Pennsylvania Insurers Must Remain Steadfast in Handling Claims: Demonstrating Ill Will or Self-Interest No Longer Can be Required of Policyholders to Prove Bad Faith
By Christopher Tellner and Benjamin Messing
Pennsylvania insurance bad faith law is governed by statute – 42 Pa. Cons. Stat. Ann. § 8371. The plain language of § 8371 provides little guidance about required proof of a bad faith claim, especially considering that “bad faith” was not defined by the Pennsylvania legislature. Thus, for 13 years, federal and state trial courts in Pennsylvania have applied the legal standard announced by the Pennsylvania Superior Court’s “preeminent ruling” in Terletsky v. Prudential Prop. & Cas. Ins. Co., 649 A.2d 680 (Pa. Super. Ct. 1994). Namely, “to prevail in a bad faith insurance claim pursuant to § 8371, a plaintiff must demonstrate, by clear and convincing evidence, (1) that the insurer did not have a reasonable basis for denying benefits under the policy and (2) that the insurer knew or recklessly disregarded its lack of a reasonable basis in denying the claim.” A unanimous Pennsylvania Supreme Court chose to exercise its discretion to once and for all confirm the legal standard set forth in Terletskey. See Rancosky v. Washington Nat. Ins. Co., Docket No. J-27-2017, decided September 28, 2017, a copy of which is attached. Critically – the Rancosky decision does not alter or disturb the Terletskey legal standard.
However, what the Rancosky decision did was foreclose the need for policyholders to establish proof of an insurer’s motive or self-interest or ill-will in order to succeed in a bad faith action. Since Terletsky, numerous federal and state trial courts at times have added a third element to a bad faith claim seeking imposition of punitive damages. Namely, many trial courts required a policy holder to demonstrate clear and convincing evidence that the insurer was motivated by self-interest or ill-will. This “third element” was in line with longstanding Pennsylvania law where the imposition of punitive damages required such a showing.

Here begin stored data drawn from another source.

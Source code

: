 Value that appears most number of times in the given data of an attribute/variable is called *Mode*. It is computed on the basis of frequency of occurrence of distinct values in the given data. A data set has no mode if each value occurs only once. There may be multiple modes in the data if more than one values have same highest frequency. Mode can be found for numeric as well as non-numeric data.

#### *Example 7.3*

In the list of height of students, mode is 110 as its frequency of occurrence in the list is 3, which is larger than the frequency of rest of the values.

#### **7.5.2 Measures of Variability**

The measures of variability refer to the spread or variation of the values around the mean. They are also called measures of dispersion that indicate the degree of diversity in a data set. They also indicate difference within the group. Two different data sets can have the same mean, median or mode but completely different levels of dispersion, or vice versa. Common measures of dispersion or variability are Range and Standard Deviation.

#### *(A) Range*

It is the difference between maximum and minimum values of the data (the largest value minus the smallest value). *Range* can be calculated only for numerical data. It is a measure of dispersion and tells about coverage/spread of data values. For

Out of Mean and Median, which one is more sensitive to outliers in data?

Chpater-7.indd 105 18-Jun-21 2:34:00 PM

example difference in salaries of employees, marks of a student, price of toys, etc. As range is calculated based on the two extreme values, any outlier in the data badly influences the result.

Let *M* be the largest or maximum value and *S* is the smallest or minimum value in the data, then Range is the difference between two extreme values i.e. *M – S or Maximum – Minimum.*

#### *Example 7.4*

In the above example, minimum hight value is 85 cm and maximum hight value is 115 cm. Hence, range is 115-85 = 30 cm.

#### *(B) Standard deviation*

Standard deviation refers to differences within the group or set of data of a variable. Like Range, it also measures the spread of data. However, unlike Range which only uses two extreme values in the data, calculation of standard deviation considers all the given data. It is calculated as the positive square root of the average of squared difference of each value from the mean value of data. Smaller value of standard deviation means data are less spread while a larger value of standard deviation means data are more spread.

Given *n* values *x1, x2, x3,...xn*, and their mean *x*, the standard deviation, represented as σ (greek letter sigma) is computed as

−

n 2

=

Now, however, policyholders need not show ill-will or self-interest in order to obtain bad faith punitive damages. Rather, policyholders are only required to establish two elements to prove bad faith. The first element “is an objective inquiry into whether a reasonable insurer would have denied payment of the claim under the facts and circumstances presented.” Under the second element, mere negligence by an insurer is insufficient to establish bad faith, and instead there must be a showing of “knowledge or reckless disregard of the lack of a reasonable basis for denying the claim” by an insurer. In deciding Rancosky, the Pennsylvania Supreme Court held “that proof of an insurer’s motive or self-interest or ill-will, while potentially probative of the second prong, is not a mandatory prerequisite to bad faith recovery under Section 8371.” Damages under § 8371 include: punitive damages, attorneys’ fees and costs, and prime interest plus 3% from when the claim was made.

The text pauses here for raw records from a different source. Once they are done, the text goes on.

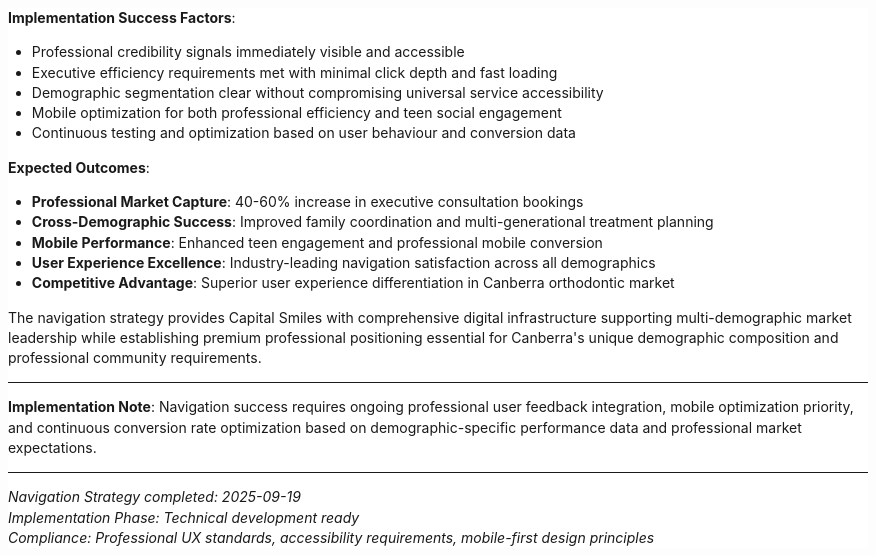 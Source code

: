 **Implementation Success Factors**:
- Professional credibility signals immediately visible and accessible
- Executive efficiency requirements met with minimal click depth and fast loading
- Demographic segmentation clear without compromising universal service accessibility
- Mobile optimization for both professional efficiency and teen social engagement
- Continuous testing and optimization based on user behaviour and conversion data

**Expected Outcomes**:
- **Professional Market Capture**: 40-60% increase in executive consultation bookings
- **Cross-Demographic Success**: Improved family coordination and multi-generational treatment planning
- **Mobile Performance**: Enhanced teen engagement and professional mobile conversion
- **User Experience Excellence**: Industry-leading navigation satisfaction across all demographics
- **Competitive Advantage**: Superior user experience differentiation in Canberra orthodontic market

The navigation strategy provides Capital Smiles with comprehensive digital infrastructure supporting multi-demographic market leadership while establishing premium professional positioning essential for Canberra's unique demographic composition and professional community requirements.

---

**Implementation Note**: Navigation success requires ongoing professional user feedback integration, mobile optimization priority, and continuous conversion rate optimization based on demographic-specific performance data and professional market expectations.

---

*Navigation Strategy completed: 2025-09-19*  
*Implementation Phase: Technical development ready*  
*Compliance: Professional UX standards, accessibility requirements, mobile-first design principles*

Accordingly, insurers must remain steadfast in their claims handling process, denying claims where appropriate, and engaging counsel when necessary. In first and third party claims, alike, insurers should consider filling declaratory judgment actions in order to determine coverage obligations, which is not evidence of bad faith. See, e.g., Am. Legacy Found., RP v Nat’l Union Fire Ins. Co., 623 F3d 135 (3d Cir 2010).